AFFIRMED IN PART, VACATED IN PART, AND REMANDED
See R.M.S. Titanic, Inc. v. Wrecked & Abandoned Vessel believed to be the R.M.S. Titanic, 286 F.3d 194 (4th Cir. 2002), cert. denied, 537 U.S. 885, 123 S. Ct. 118, 154 L. Ed. 2d 144 ("Titanic II"); R.M.S. Titanic, Inc. v. Haver, 171 F.3d 943 (4th Cir. 1999) ("Titanic I"); R.M.S. Titanic, Inc. v. Wrecked & Abandoned Vessel Believed to be the R.M.S. Titanic, 327 F. Supp. 2d 664 (E.D. Va. 2004); R.M.S. Titanic, Inc. v. Wrecked & Abandoned Vessel Believed to be the R.M.S. Titanic, 323 F. Supp. 2d 724 (E.D. Va. 2004); R.M.S. Titanic, Inc. v. Wrecked & Abandoned Vessel Believed to be the R.M.S. Titanic, 9 F. Supp. 2d 624 (E.D. Va. 1998); R.M.S. Titanic, Inc. v. Wrecked & Abandoned Vessel Believed to be the R.M.S. Titanic, 924 F. Supp. 714 (E.D. Va. 1996); R.M.S. Titanic, Inc. v. Wrecked & Abandoned Vessel Believed to be the R.M.S. Titanic, 920 F. Supp. 96 (E.D. Va. 1996).

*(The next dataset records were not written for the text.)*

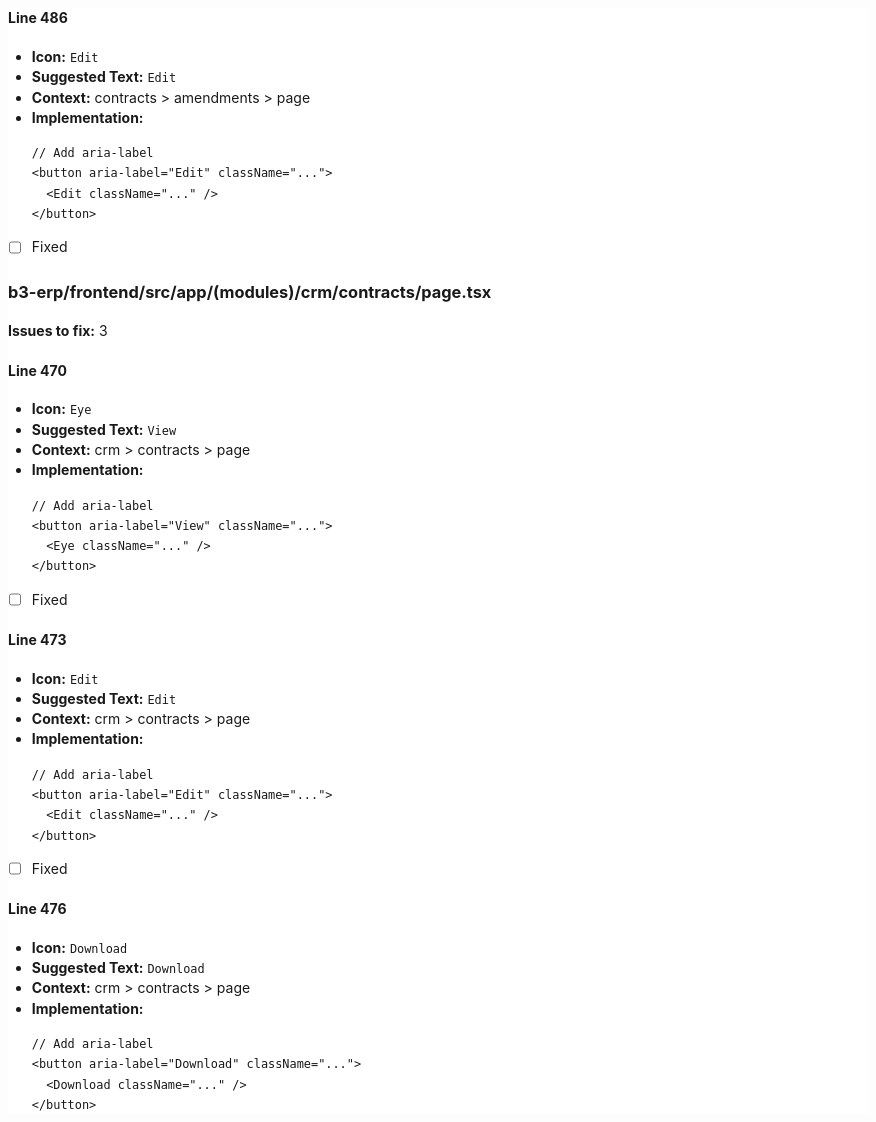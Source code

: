 #### Line 486

- **Icon:** `Edit`
- **Suggested Text:** `Edit`
- **Context:** contracts > amendments > page
- **Implementation:**
  ```tsx
  // Add aria-label
  <button aria-label="Edit" className="...">
    <Edit className="..." />
  </button>
  ```

- [ ] Fixed

### b3-erp/frontend/src/app/(modules)/crm/contracts/page.tsx

**Issues to fix:** 3

#### Line 470

- **Icon:** `Eye`
- **Suggested Text:** `View`
- **Context:** crm > contracts > page
- **Implementation:**
  ```tsx
  // Add aria-label
  <button aria-label="View" className="...">
    <Eye className="..." />
  </button>
  ```

- [ ] Fixed

#### Line 473

- **Icon:** `Edit`
- **Suggested Text:** `Edit`
- **Context:** crm > contracts > page
- **Implementation:**
  ```tsx
  // Add aria-label
  <button aria-label="Edit" className="...">
    <Edit className="..." />
  </button>
  ```

- [ ] Fixed

#### Line 476

- **Icon:** `Download`
- **Suggested Text:** `Download`
- **Context:** crm > contracts > page
- **Implementation:**
  ```tsx
  // Add aria-label
  <button aria-label="Download" className="...">
    <Download className="..." />
  </button>
  ```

Article 13 of the 1961 Decree provides:
"The Head of the Headquarters of Maritime Affairs may remit to the salvor, as his property, all salvage of little value which would produce no appreciable amount at sale."
To establish a claim under the law of finds, a finder must show (1) intent to reduce property to possession, (2) actual or constructive possession of the property, and (3) that the property is either unowned or abandoned See Hener, 525 F. Supp. at 356.